Newspapers eye the iPad for new revenue opportunities
Even though the cat remains firmly out of the bag, newspapers are still trying to wring revenue from online editions. The latest folly comes from Apple, as it is preparing a newspaper subscription plan, according to this story from the San Jose Mercury News.
Newspapers would love if readers would pay for product on the iPad, as some already do on Amazon’s Kindle. But the challenges remain obvious, since newspapers began giving away content online a decade ago thinking that ad revenue would generate sufficient income to bolster the free content. That left newspapers with two distinct operating models:
1. Free content for anyone with Internet access. That turns out to be just about everyone.
2. A paid print product delivered directly to your door or the nearest paper box. That market, as you have read, is disintegrating quickly.
So why would people pay for an iPad newspaper subscription when there are plenty of apps that deliver that content for free?
“Industry leaders hope tablet devices and subscription-based digital editions can help newspapers stem, if not reverse, losses incurred after they began offering content online for free years ago,” the story notes.
The key to success would be slick advertising, notes analyst Charles Wolf: “I would say it’s a risk, but I would argue it’s a short-term risk. If you can put animation and multimedia into ads, that will greatly enhance reader views. I am certain of that.
A few people will pay, like they do on the Kindle, but it will be such a small fraction of the audience that it will do little to solve an industry problem that was born a decade ago.
Other apps for you
Apps continue to get more personal, tailoring content delivery based more on user tastes than on an editor’s viewpoint of what someone may want. In today’s tech-rich business section of the New York Times, two such apps were pointed out.
In GadgetWise, Roy Furchgott writes about a new diet app called Intelli-Diet that can create a diet based on what you like to eat. You input your favorite foods, clicking on what you like, and then it creates a three meals-a-day menu plan. It sounds useful but may still not be ideal, Furchgott notes: “The results certainly appear healthy, but they may not be much of a meal. It tells you what foods to eat, but it does not offer recipes. For instance, one dinner menu included one cup of beans, two large sweet potatoes, one avocado, one medium bell pepper and a generous helping of Romaine lettuce? What do you make from that?”
Also, there is no ability to create a menu based on Ho-Ho’s.
At the bottom of his useful App Smart column, Bob Tedeschi points us toward SkyGrid, “a news-gathering app that filters information according to your tastes, and selects topics that are most quickly spreading across the Web.” It appears to be a popular app among Appolicious users as well, as it averages 4 stars from a large base of users that own the app. The key to SkyGrid is that it points out the news that is happening now on the web, so if you’re a need-to-know now person, check out the free app.

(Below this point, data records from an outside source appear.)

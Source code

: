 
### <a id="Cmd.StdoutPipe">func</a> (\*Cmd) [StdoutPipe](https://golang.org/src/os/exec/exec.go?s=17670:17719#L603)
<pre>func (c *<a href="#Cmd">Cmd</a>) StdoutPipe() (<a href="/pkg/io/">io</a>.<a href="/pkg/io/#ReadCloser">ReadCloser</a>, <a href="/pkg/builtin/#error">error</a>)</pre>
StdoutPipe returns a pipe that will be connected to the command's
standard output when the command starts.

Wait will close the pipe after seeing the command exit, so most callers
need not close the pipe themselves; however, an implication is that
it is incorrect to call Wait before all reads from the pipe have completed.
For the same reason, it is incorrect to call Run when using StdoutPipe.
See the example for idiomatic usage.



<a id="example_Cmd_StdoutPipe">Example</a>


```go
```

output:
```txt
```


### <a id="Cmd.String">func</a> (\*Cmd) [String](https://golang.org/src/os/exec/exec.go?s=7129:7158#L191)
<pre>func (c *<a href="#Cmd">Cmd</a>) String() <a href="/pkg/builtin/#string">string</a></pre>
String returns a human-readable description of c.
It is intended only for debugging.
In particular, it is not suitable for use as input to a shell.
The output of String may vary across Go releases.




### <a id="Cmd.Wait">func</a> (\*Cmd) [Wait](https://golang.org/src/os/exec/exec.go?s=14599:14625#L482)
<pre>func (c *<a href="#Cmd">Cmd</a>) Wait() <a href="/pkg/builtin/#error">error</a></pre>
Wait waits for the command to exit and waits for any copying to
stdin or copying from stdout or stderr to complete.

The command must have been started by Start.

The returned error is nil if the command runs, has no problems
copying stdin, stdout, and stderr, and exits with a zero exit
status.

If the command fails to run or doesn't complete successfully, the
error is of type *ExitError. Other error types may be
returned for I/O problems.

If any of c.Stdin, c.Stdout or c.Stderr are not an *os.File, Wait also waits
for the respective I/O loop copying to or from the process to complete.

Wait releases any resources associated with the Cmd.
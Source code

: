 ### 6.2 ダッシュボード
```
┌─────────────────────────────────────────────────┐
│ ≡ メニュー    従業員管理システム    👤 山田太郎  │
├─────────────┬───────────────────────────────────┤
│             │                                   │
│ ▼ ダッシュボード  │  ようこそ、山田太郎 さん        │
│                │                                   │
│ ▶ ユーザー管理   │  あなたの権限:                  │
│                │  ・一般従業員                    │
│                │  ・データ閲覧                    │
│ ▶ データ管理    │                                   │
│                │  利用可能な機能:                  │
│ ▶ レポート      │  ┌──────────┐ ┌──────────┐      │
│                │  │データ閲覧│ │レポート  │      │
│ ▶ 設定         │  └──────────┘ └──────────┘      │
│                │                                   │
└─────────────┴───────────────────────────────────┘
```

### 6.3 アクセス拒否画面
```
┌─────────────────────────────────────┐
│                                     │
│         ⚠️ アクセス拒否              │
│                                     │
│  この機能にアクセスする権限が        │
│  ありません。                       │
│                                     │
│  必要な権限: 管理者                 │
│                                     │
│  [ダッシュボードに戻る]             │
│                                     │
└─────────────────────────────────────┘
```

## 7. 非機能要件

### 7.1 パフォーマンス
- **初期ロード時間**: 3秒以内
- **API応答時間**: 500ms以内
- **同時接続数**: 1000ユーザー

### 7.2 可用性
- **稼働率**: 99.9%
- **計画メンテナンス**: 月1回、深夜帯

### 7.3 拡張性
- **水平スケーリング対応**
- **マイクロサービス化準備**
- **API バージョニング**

The App Smart column leads off with a list of iPhone, Android and BlackBerry apps to enjoy the NFL season. The column is geared to the football nut and Tedeschi spends several column inches discussing Verizon’s new NFL mobile app, exclusive to that carrier’s V-Cast subscribers. For a different take on NFL apps for the iPhone, Appolicious’ own Brad Spirrison offers a number of goodies, including one that may (or may not) help you understand why the Lions’ Calvin Johnson’s end zone catch was not a touchdown against the Bears.
How to read
In case you were wondering if that skill you started to learn in Kindergarten had changed in any way, Walt Mossberg offers a primer on how to read a book on an iPad.
In a column titled “Finding the best way to read books on an iPad,” the godfather of tech reviews compares three reading apps on the iPad: Apple’s iBooks, Amazon’s Kindle and Barnes & Noble’s Nook. (These are the iPad app versions, not the dedicated Kindle or Nook eReaders.) His conclusion: He seems to like them all, finding benefits and flaws with each.
Before eBooks and eReaders came along, all we used to criticize and praise was the actual content of the books. I’m starting to miss those days.